As he did for all 45 of the annual Eatonville Lions Arts Festivals, artist Fred Oldfield last August displayed his western paintings and happily talked to visitors at his booth at about his days working on cattle roundups. The life he led was part of the inspiration for his western paintings. (Jim Bryant/Dispatch file photo)
As he did for all 45 of the annual Eatonville Lions Arts Festivals, artist Fred Oldfield last August displayed his western paintings and happily talked to visitors at his booth at about his days working on cattle roundups. The life he led was part of the inspiration for his western paintings. (Jim Bryant/Dispatch file photo)
By Pat Jenkins
The Dispatch
This year's Eatonville Lions Arts Festival won't be quite the same. Fred Oldfield won't be there.
Oldfield, the venerable painter of cowboy and western life, died Feb. 24 in Tacoma. He was 98. He had been ill.
Oldfield exhibited his paintings at all 45 of the annual festivals that are held every summer at Glacier Park in Eatonville. He was a fixture in his cowboy hat, greeting visitors and regaling them with stories about his days riding herd in cattle roundups.
During an interview at the festival last August, he had a ready quip when he was asked if he ever considered retiring.
"From what? I paint and I fish. What should I give up?" he said.
From the time he became a full-time artist at age 60, he was a well-respected painter and passionate about teaching aspiring young artists. He taught art at the Fred Oldfield Western Heritage and Art Center, on the grounds of the Washington State Fair in Puyallup. The center includes a museum with artifacts from the old West, along with displays of paintings and art by Oldfield and other artists.
A fund-raiser for the center, scheduled for March 17, was going to double as a elebration of his 99th birthday.
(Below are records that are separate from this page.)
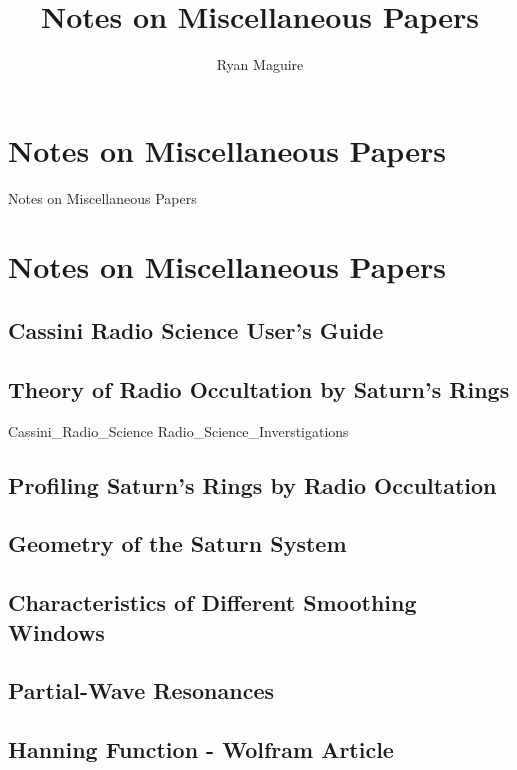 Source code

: \documentclass[crop=false,class=book,oneside]{standalone}
\begin{document}
    \ifx\ifresearchwhitinobservatory\undefined
        \title{Notes on Miscellaneous Papers}
        \author{Ryan Maguire}
        \date{\vspace{-5ex}}
        \maketitle
        \tableofcontents
        \chapter*{Notes on Miscellaneous Papers}
                        {Notes on Miscellaneous Papers}
        \setcounter{chapter}{1}
    \else
        \chapter{Notes on Miscellaneous Papers}
    \fi
    \section{Cassini Radio Science User's Guide}
        \label{sec:usrguide}

    \section{Theory of Radio Occultation by Saturn's Rings}
        {Cassini_Radio_Science}
        {Radio_Science_Inverstigations}
    \section{Profiling Saturn's Rings by Radio Occultation}
    \section{Geometry of the Saturn System}
    \section{Characteristics of Different Smoothing Windows}
    \section{Partial-Wave Resonances}
    \section{Hanning Function - Wolfram Article}
\end{document}
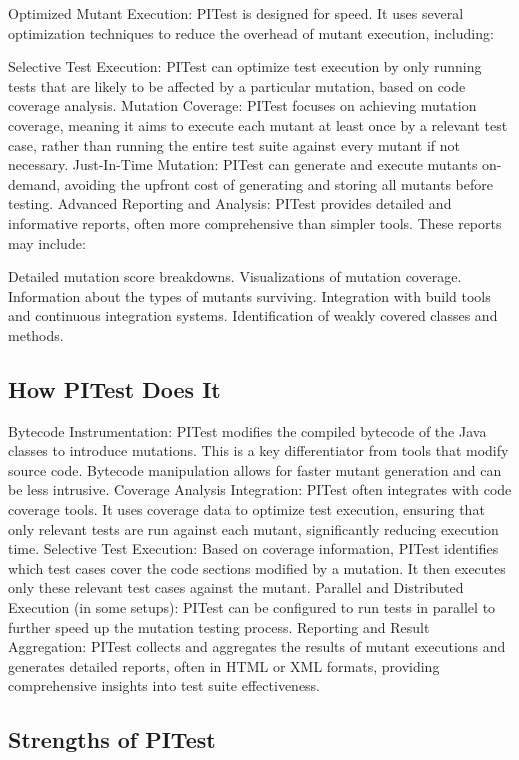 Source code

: \documentclass[sigplan, nonacm]{acmart}
\begin{document}
Optimized Mutant Execution: PITest is designed for speed. It uses several optimization techniques to reduce the overhead of mutant execution, including:

Selective Test Execution: PITest can optimize test execution by only running tests that are likely to be affected by a particular mutation, based on code coverage analysis.
Mutation Coverage: PITest focuses on achieving mutation coverage, meaning it aims to execute each mutant at least once by a relevant test case, rather than running the entire test suite against every mutant if not necessary.
Just-In-Time Mutation: PITest can generate and execute mutants on-demand, avoiding the upfront cost of generating and storing all mutants before testing.
Advanced Reporting and Analysis: PITest provides detailed and informative reports, often more comprehensive than simpler tools. These reports may include:

Detailed mutation score breakdowns.
Visualizations of mutation coverage.
Information about the types of mutants surviving.
Integration with build tools and continuous integration systems.
Identification of weakly covered classes and methods.
\subsection{How PITest Does It}

Bytecode Instrumentation: PITest modifies the compiled bytecode of the Java classes to introduce mutations. This is a key differentiator from tools that modify source code. Bytecode manipulation allows for faster mutant generation and can be less intrusive.
Coverage Analysis Integration: PITest often integrates with code coverage tools. It uses coverage data to optimize test execution, ensuring that only relevant tests are run against each mutant, significantly reducing execution time.
Selective Test Execution: Based on coverage information, PITest identifies which test cases cover the code sections modified by a mutation. It then executes only these relevant test cases against the mutant.
Parallel and Distributed Execution (in some setups): PITest can be configured to run tests in parallel to further speed up the mutation testing process.
Reporting and Result Aggregation: PITest collects and aggregates the results of mutant executions and generates detailed reports, often in HTML or XML formats, providing comprehensive insights into test suite effectiveness.
\subsection{Strengths of PITest}
\end{document}
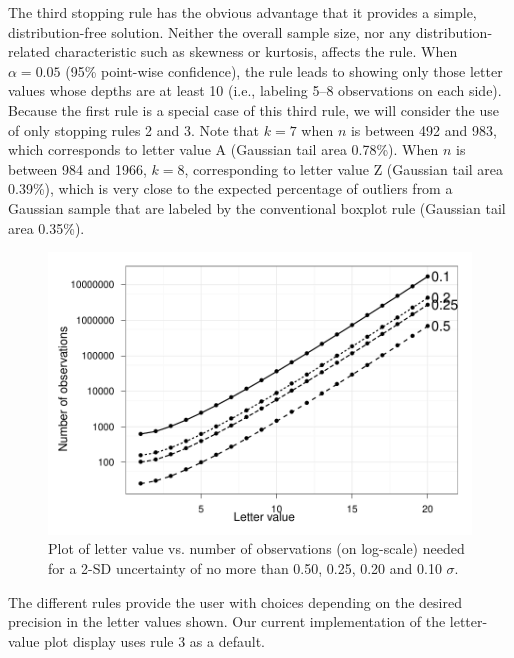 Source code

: \documentclass[12pt,oneside]{article}
\begin{document}
\noindent The third stopping rule has the obvious advantage that it provides a simple, distribution-free solution. Neither the overall sample size, nor any distribution-related characteristic such as skewness or kurtosis, affects the rule. When $\alpha = 0.05$ (95\% point-wise confidence), the rule leads to showing only those letter values whose depths are at least 10 (i.e., labeling 5--8 observations on each side). Because the first rule is a special case of this third rule, we will consider the use of only stopping rules 2 and 3. Note that $k = 7$ when $n$ is between 492 and 983, which corresponds to letter value A (Gaussian tail area 0.78\%). When $n$ is between 984 and 1966, $k = 8$, corresponding to letter value Z (Gaussian tail area 0.39\%), which is very close to the expected percentage of outliers from a Gaussian sample that are labeled by the conventional boxplot rule (Gaussian tail area 0.35\%).



\begin{figure}[hbtp]
  \centering
  \includegraphics[width=0.65\linewidth]{letter-val-errors}

  \caption{Plot of letter value vs. number of observations (on log-scale) needed for a 2-SD uncertainty of no more than 0.50, 0.25, 0.20 and 0.10 $\sigma$. }
  \label{fig:lv-error} 
\end{figure}

The different rules provide the user with choices depending on the desired precision in the letter values shown. Our current implementation of the letter-value plot display uses rule 3 as a default.
\end{document}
The event will still be held, according to his family.
On Facebook, famly members described him as "the most amazing daddy, grandfather, husband, friend, artist and gramps to hundreds of children.” The latter reference was to the art classes for youngsters at the art center that bears his name.
Oldfield first dabbled in painting at the age of 17. Among other things, he painted a flower on a bunkhouse wall.
He was raised on an Indian reservation in Yakima, and worked on tribe-owned cattle ranches.
“I basically rode with the Indians herding cows during cattle rounds,” he said while chatting at his booth at the arts festival in Eatonville last August. “I started painting western art scenes from what was seen on the reservation and during the roundups.”
After serving with the Army in World War II, Oldfield attended art school in Seattle and began painting murals in Alaska, Canada and the Northwest. Since then, his paintings have been purchased by private collectors worldwide and displayed in art museums.
Oldfield was preceded in death by his wife. A memorial service will be held for him this spring at a date and location to be determined, according to his family.